Como muchos, yo también admiré en
Israel su capacidad de construcción. Ese Estado que nació en el siglo XX en pocas
décadas fue capaz de levantar un vergel -tal es el lugar común- sobre la aridez más asfixiante.
En muy contadas ocasiones el lugar común ha
sido tan cabal y cierto. Luego de una diáspora cuyo centro neurálgico fue la
esperanza en la Tierra Prometida, el pueblo israelí hizo un país, un nicho, una patria
geográficamente real, levantó una democracia, y con asombro para el mundo fue
quemando etapas, persiguiendo el desarrollo a la velocidad del rayo. Cada día
más sus condiciones de vida mejoraron y no es exagerado afirmar que, con toda
certeza, aleccionaron a quienes dudaban de su asentamiento y despegue.
Florecer en el desierto, crecer en lo económico,
brindar sanidad y educación, todo ello comporta un hacer que ya quisieran otros
para sí. El holocausto significó una vergüenza para la especie que no debe jamás repetirse. Los judíos lo
superaron, emergieron del infierno al que fueron obligados a descender, y
dejaron constancia de lo que es capaz el espíritu humano cuando se decide a
permanecer, crear y trascender.
A veces, sin embargo, las lecciones que
arroja la historia resbalan incluso por la epidermis menos tersa. Quiero decir,
parecieran no penetrar, o hacerlo mal, lo cual es igualmente lamentable. El fin
del conflicto israelí-palestino implica el mutuo reconocimiento, o sea, el
hecho objetivo de que ambas partes
compartan la verdad incuestionable, e inevitable, de que deben coexistir.
Coexistir sin entrematarse, es lo que pretendo enfatizar.
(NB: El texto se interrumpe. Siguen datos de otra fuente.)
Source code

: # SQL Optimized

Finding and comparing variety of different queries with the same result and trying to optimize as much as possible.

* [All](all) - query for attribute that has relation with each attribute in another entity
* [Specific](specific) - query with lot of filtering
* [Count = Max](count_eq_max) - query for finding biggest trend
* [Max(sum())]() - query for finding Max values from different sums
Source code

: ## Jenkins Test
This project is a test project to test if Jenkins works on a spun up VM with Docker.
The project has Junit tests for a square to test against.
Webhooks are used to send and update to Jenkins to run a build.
Y da la impresión de
que el gobierno de Israel -o sus
gobiernos sucesivos, para ser más claro- no ha asimilado la enseñanza que, por haber
sido el pueblo judío protagonista en carne viva, tuvo que internalizar con mayor
tino: no infligirle a otros el padecimiento que fue parte de su realidad en
razón de la estupidez y la ceguera del poder. Hoy en día Palestina vive su
holocausto, sufre la agresión salvaje de un país que, bajo el pretexto de la
propia defensa, diezma y derrama sufrimientos indecibles a una población civil
que al presente suma una carnicería de niños volados en pedazos, ancianos,
hombres y mujeres víctimas de una matanza que jamás debió ocurrir.
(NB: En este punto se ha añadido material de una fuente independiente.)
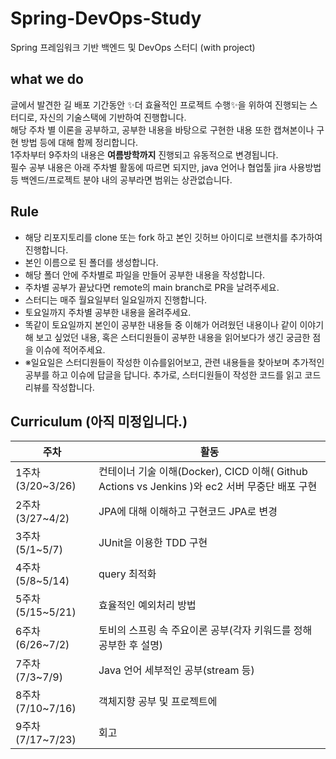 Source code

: # Spring-DevOps-Study
Spring 프레임워크 기반 백엔드 및 DevOps 스터디 (with project)


## **what we do**
글에서 발견한 길 배포 기간동안 ✨더 효율적인 프로젝트 수행✨을 위하여 진행되는 스터디로, 자신의 기술스택에 기반하여 진행합니다.<br/> 
해당 주차 별 이론을 공부하고, 공부한 내용을 바탕으로 구현한 내용 또한 캡쳐본이나 구현 방법 등에 대해 함께 정리합니다.<br/> 
1주차부터 9주차의 내용은 **여름방학까지** 진행되고 유동적으로 변경됩니다.<br/> 
필수 공부 내용은 아래 주차별 활동에 따르면 되지만, java 언어나 협업툴 jira 사용방법 등 백엔드/프로젝트 분야 내의 공부라면 범위는 상관없습니다.

## **Rule**
- 해당 리포지토리를 clone 또는 fork 하고 본인 깃허브 아이디로 브랜치를 추가하여 진행합니다.
- 본인 이름으로 된 폴더를 생성합니다.
- 해당 폴더 안에 주차별로 파일을 만들어 공부한 내용을 작성합니다.
- 주차별 공부가 끝났다면 remote의 main branch로 PR을 날려주세요. 
- 스터디는 매주 월요일부터 일요일까지 진행합니다.
- 토요일까지 주차별 공부한 내용을 올려주세요. 
- 똑같이 토요일까지 본인이 공부한 내용들 중 이해가 어려웠던 내용이나 같이 이야기해 보고 싶었던 내용, 혹은 스터디원들이 공부한 내용을 읽어보다가 생긴 궁금한 점을 이슈에 적어주세요. 
- ※일요일은 스터디원들이 작성한 이슈를읽어보고, 관련 내용들을 찾아보며 추가적인 공부를 하고 이슈에 답글을 답니다. 추가로, 스터디원들이 작성한 코드를 읽고 코드리뷰를 작성합니다.


## **Curriculum** (아직 미정입니다.)

| 주차 | 활동  |
| --- | --- |
| 1주차 (3/20~3/26) | 컨테이너 기술 이해(Docker), CICD 이해( Github Actions vs Jenkins )와 ec2 서버 무중단 배포 구현 |
| 2주차 (3/27~4/2) | JPA에 대해 이해하고 구현코드 JPA로 변경 |
| 3주차 (5/1~5/7) | JUnit을 이용한 TDD 구현 |
| 4주차 (5/8~5/14) | query 최적화 |
| 5주차 (5/15~5/21) | 효율적인 예외처리 방법 |
| 6주차 (6/26~7/2) | 토비의 스프링 속 주요이론 공부(각자 키워드를 정해 공부한 후 설명) |
| 7주차 (7/3~7/9) | Java 언어 세부적인 공부(stream 등) |
| 8주차 (7/10~7/16) | 객체지향 공부 및 프로젝트에  |
| 9주차 (7/17~7/23) | 회고 |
Es cierto que todo país goza del legítimo
derecho a protegerse. Es verdad que Hamas practica el terror pero su
fundamentalismo, hay que decirlo, en poco se diferencia de ese otro que usa las
bombas en función del arrase total. Algunos vecinos de Israel han afirmado su
pretensión de borrarlo del mapa. Es lo que promueve aquél contra Palestina,
vista la brutalidad y desproporción de los ataques en la Franja de Gaza. El
terrorismo de Hamas no va a acabarse con el terrorismo del gobierno judío.
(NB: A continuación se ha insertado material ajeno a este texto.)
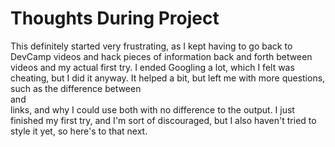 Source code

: <h1>Thoughts During Project</h1>
This definitely started very frustrating, as I kept having to go back to DevCamp videos and hack pieces of information back and forth between videos and my actual first try. I ended Googling a lot, which I felt was cheating, but I did it anyway. It helped a bit, but left me with more questions, such as the difference between <div> and <nav> links, and why I could use both with no difference to the output. I just finished my first try, and I'm sort of discouraged, but I also haven't tried to style it yet, so here's to that next. 
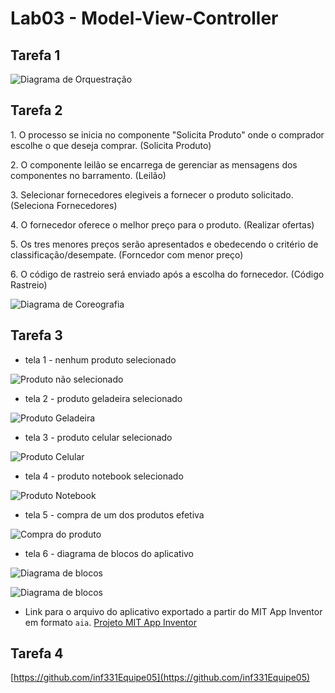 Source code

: # Lab03 - Model-View-Controller


## Tarefa 1

![Diagrama de Orquestração](images/Tarefa01.png)

## Tarefa 2

<p>1. O processo se inicia no componente "Solicita Produto" onde o comprador escolhe o que deseja comprar. (Solicita Produto)</p>
<p>2. O componente leilão se encarrega de gerenciar as mensagens dos componentes no barramento. (Leilão)</p>
<p>3. Selecionar fornecedores elegiveis a fornecer o produto solicitado. (Seleciona Fornecedores)</p>
<p>4. O fornecedor oferece o melhor preço para o produto. (Realizar ofertas)</p>
<p>5. Os tres menores preços serão apresentados e obedecendo o critério de classificação/desempate. (Forncedor com menor preço)</p>
<p>6. O código de rastreio será enviado após a escolha do fornecedor. (Código Rastreio)</p>

![Diagrama de Coreografia](images/Tarefa02.png)

## Tarefa 3 
 * tela 1 - nenhum produto selecionado
 
![Produto não selecionado](images/ProdEmpty.jpeg)

 * tela 2 - produto geladeira selecionado
 
![Produto Geladeira](images/ProdGeladeira.jpeg)

 * tela 3 - produto celular selecionado
 
![Produto Celular](images/ProdCelular.jpeg)

 * tela 4 - produto notebook selecionado
 
![Produto Notebook](images/ProdNotebook.jpeg)

 * tela 5 - compra de um dos produtos efetiva
 
![Compra do produto](images/CompraEfetuada.jpeg)

 * tela 6 - diagrama de blocos do aplicativo
 
![Diagrama de blocos](images/block1.png)

![Diagrama de blocos](images/block2.png)

 * Link para o arquivo do aplicativo exportado a partir do MIT App Inventor em formato `aia`.
[Projeto MIT App Inventor](app/ProjectTarefa4.aia)

## Tarefa 4

[https://github.com/inf331Equipe05](https://github.com/inf331Equipe05)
Por fortuna, ha habido y hay gente que piensa
en la realidad beligerante entre Israel y Palestina. Intelectuales judíos y
árabes -Edward Said hace algún tiempo,
Daniel Gavron, Azmi Bishara, Amos Oz, entre otros- se han tomado en serio la necesidad de hacer
propuestas para la paz, de escribir, de debatir, de alzar la voz con valentía a
propósito de lo que viene ocurriendo en el Medio Oriente, y eso, más temprano
que tarde, se hace sentir, aporta espacios de reflexión que tanta falta hacen
en medio de las tensiones y las balas.
Repito lo que de cierto modo dije antes: tanto
Israel como Palestina tendrán que reconocerse mutuamente como Estados
soberanos, como realidades que están ahí y están, además, para quedarse. Tal reconocimiento implica,
desde luego, dar y recibir, obtener pero también ceder. El respeto, la admiración
que mereció el Estado de Israel en su afán de labrar, de construir para la vida
está siendo acribillado, bombardeado por él mismo, con la misma fuerza que
castiga a otro pueblo mucho menos poderoso y con idéntico derecho a existir,
autodeterminarse y vivir en paz. En algún momento, ojalá que sea muy pronto, la
locura en Gaza tendrá que cesar. Quizás en ese entonces la paz se encuentre más
cerca esta vez.
2 comentarios:
Decía hace unas semanas una venezolana que vive en Israel y era entrevistada por la gente de Prodavinci en radio, que en una guerra como esa no hay un bando malo y uno bueno, ambos bandos son malos. El el revés de ganar-ganar, o sea, perder-perder.
Pues el cese de cualquier conflicto pasa por el reconocimiento de la alteridad. En fin. Un abrazo y gracias por mojarte los pies.